__Source information__:
======

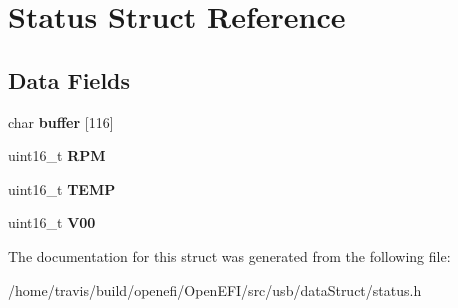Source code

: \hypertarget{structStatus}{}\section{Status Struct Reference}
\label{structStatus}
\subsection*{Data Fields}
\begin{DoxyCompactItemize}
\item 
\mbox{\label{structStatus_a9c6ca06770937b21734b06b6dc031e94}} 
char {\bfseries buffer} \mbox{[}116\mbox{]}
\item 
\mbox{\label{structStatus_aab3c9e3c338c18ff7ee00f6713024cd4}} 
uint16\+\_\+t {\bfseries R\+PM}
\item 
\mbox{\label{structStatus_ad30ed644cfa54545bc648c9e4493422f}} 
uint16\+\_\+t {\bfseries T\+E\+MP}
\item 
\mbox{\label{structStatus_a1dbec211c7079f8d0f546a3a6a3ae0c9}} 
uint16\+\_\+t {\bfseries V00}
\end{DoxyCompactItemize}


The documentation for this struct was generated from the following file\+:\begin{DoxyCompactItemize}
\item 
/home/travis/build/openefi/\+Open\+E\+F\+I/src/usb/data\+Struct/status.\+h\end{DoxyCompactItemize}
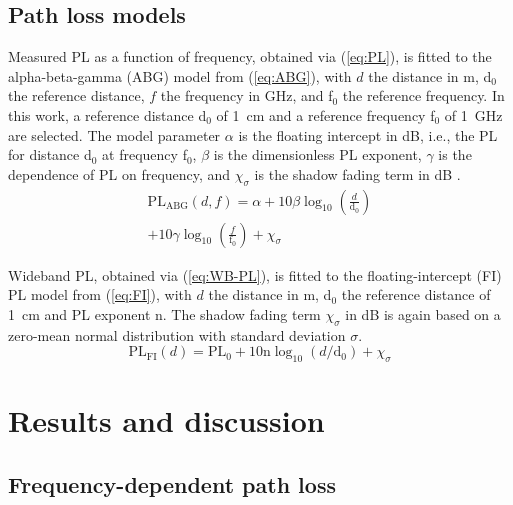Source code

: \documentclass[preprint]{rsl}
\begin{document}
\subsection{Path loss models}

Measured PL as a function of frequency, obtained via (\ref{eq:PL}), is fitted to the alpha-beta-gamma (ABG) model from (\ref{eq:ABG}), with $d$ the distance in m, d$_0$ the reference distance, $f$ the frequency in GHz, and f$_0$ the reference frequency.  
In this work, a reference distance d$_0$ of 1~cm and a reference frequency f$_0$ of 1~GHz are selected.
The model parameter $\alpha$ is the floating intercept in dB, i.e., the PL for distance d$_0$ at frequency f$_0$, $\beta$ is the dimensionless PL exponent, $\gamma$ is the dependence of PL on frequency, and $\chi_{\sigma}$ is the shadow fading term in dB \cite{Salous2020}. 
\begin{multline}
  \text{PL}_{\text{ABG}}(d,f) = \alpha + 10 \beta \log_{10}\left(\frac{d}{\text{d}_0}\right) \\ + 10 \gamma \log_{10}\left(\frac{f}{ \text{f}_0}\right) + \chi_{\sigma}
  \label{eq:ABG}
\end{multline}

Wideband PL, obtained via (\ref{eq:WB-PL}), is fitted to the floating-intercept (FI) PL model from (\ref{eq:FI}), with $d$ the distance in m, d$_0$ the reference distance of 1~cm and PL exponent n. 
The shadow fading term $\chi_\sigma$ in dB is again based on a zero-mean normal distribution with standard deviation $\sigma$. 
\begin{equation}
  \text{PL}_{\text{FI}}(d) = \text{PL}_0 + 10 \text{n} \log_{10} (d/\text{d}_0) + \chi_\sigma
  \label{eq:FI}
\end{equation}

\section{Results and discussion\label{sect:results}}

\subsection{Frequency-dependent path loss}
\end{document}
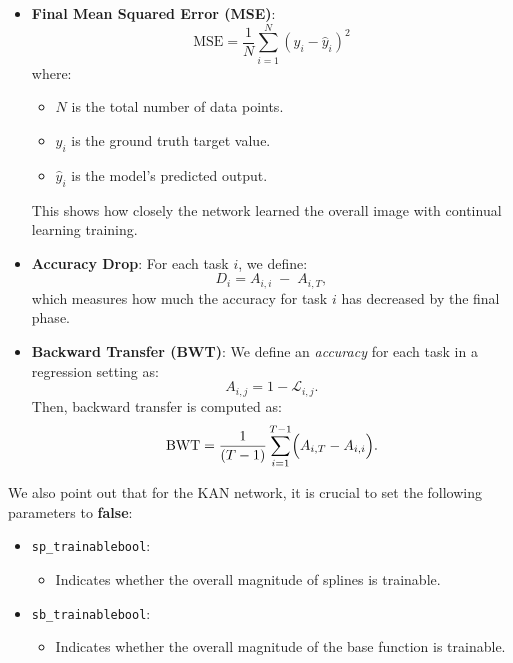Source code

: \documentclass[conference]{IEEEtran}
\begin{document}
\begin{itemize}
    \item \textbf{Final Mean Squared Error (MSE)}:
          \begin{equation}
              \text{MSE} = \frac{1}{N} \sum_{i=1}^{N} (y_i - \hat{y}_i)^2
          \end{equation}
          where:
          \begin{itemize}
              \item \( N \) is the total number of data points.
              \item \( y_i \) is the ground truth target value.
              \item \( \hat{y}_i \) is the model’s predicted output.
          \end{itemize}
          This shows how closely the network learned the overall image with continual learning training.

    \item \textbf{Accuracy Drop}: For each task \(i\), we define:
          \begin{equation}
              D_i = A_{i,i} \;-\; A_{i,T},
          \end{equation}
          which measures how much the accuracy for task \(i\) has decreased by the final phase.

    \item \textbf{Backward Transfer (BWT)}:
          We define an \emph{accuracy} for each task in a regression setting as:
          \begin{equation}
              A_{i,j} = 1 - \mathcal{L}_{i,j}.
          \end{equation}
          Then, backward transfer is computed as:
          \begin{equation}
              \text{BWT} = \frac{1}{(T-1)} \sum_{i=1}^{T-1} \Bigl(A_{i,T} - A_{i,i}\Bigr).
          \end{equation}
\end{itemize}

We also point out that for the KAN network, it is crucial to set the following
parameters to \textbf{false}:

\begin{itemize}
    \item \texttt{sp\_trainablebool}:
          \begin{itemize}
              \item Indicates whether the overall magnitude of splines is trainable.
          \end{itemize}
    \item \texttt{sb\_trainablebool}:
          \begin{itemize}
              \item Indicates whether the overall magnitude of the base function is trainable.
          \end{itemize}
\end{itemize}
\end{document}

======

Leave the pictures out. Repeat every entry above exactly.

Source code

: \hypertarget{structStatus}{}\section{Status Struct Reference}
\label{structStatus}
\subsection*{Data Fields}
\begin{DoxyCompactItemize}
\item 
\mbox{\label{structStatus_a9c6ca06770937b21734b06b6dc031e94}} 
char {\bfseries buffer} \mbox{[}116\mbox{]}
\item 
\mbox{\label{structStatus_aab3c9e3c338c18ff7ee00f6713024cd4}} 
uint16\+\_\+t {\bfseries R\+PM}
\item 
\mbox{\label{structStatus_ad30ed644cfa54545bc648c9e4493422f}} 
uint16\+\_\+t {\bfseries T\+E\+MP}
\item 
\mbox{\label{structStatus_a1dbec211c7079f8d0f546a3a6a3ae0c9}} 
uint16\+\_\+t {\bfseries V00}
\end{DoxyCompactItemize}


The documentation for this struct was generated from the following file\+:\begin{DoxyCompactItemize}
\item 
/home/travis/build/openefi/\+Open\+E\+F\+I/src/usb/data\+Struct/status.\+h\end{DoxyCompactItemize}
Source code

: \documentclass[preprint]{rsl}
\begin{document}
\subsection{Path loss models}

Measured PL as a function of frequency, obtained via (\ref{eq:PL}), is fitted to the alpha-beta-gamma (ABG) model from (\ref{eq:ABG}), with $d$ the distance in m, d$_0$ the reference distance, $f$ the frequency in GHz, and f$_0$ the reference frequency.  
In this work, a reference distance d$_0$ of 1~cm and a reference frequency f$_0$ of 1~GHz are selected.
The model parameter $\alpha$ is the floating intercept in dB, i.e., the PL for distance d$_0$ at frequency f$_0$, $\beta$ is the dimensionless PL exponent, $\gamma$ is the dependence of PL on frequency, and $\chi_{\sigma}$ is the shadow fading term in dB \cite{Salous2020}. 
\begin{multline}
  \text{PL}_{\text{ABG}}(d,f) = \alpha + 10 \beta \log_{10}\left(\frac{d}{\text{d}_0}\right) \\ + 10 \gamma \log_{10}\left(\frac{f}{ \text{f}_0}\right) + \chi_{\sigma}
  \label{eq:ABG}
\end{multline}

Wideband PL, obtained via (\ref{eq:WB-PL}), is fitted to the floating-intercept (FI) PL model from (\ref{eq:FI}), with $d$ the distance in m, d$_0$ the reference distance of 1~cm and PL exponent n. 
The shadow fading term $\chi_\sigma$ in dB is again based on a zero-mean normal distribution with standard deviation $\sigma$. 
\begin{equation}
  \text{PL}_{\text{FI}}(d) = \text{PL}_0 + 10 \text{n} \log_{10} (d/\text{d}_0) + \chi_\sigma
  \label{eq:FI}
\end{equation}

\section{Results and discussion\label{sect:results}}

\subsection{Frequency-dependent path loss}
\end{document}
Source code

: \documentclass[conference]{IEEEtran}
\begin{document}
\begin{itemize}
    \item \textbf{Final Mean Squared Error (MSE)}:
          \begin{equation}
              \text{MSE} = \frac{1}{N} \sum_{i=1}^{N} (y_i - \hat{y}_i)^2
          \end{equation}
          where:
          \begin{itemize}
              \item \( N \) is the total number of data points.
              \item \( y_i \) is the ground truth target value.
              \item \( \hat{y}_i \) is the model’s predicted output.
          \end{itemize}
          This shows how closely the network learned the overall image with continual learning training.

    \item \textbf{Accuracy Drop}: For each task \(i\), we define:
          \begin{equation}
              D_i = A_{i,i} \;-\; A_{i,T},
          \end{equation}
          which measures how much the accuracy for task \(i\) has decreased by the final phase.

    \item \textbf{Backward Transfer (BWT)}:
          We define an \emph{accuracy} for each task in a regression setting as:
          \begin{equation}
              A_{i,j} = 1 - \mathcal{L}_{i,j}.
          \end{equation}
          Then, backward transfer is computed as:
          \begin{equation}
              \text{BWT} = \frac{1}{(T-1)} \sum_{i=1}^{T-1} \Bigl(A_{i,T} - A_{i,i}\Bigr).
          \end{equation}
\end{itemize}

We also point out that for the KAN network, it is crucial to set the following
parameters to \textbf{false}:

\begin{itemize}
    \item \texttt{sp\_trainablebool}:
          \begin{itemize}
              \item Indicates whether the overall magnitude of splines is trainable.
          \end{itemize}
    \item \texttt{sb\_trainablebool}:
          \begin{itemize}
              \item Indicates whether the overall magnitude of the base function is trainable.
          \end{itemize}
\end{itemize}
\end{document}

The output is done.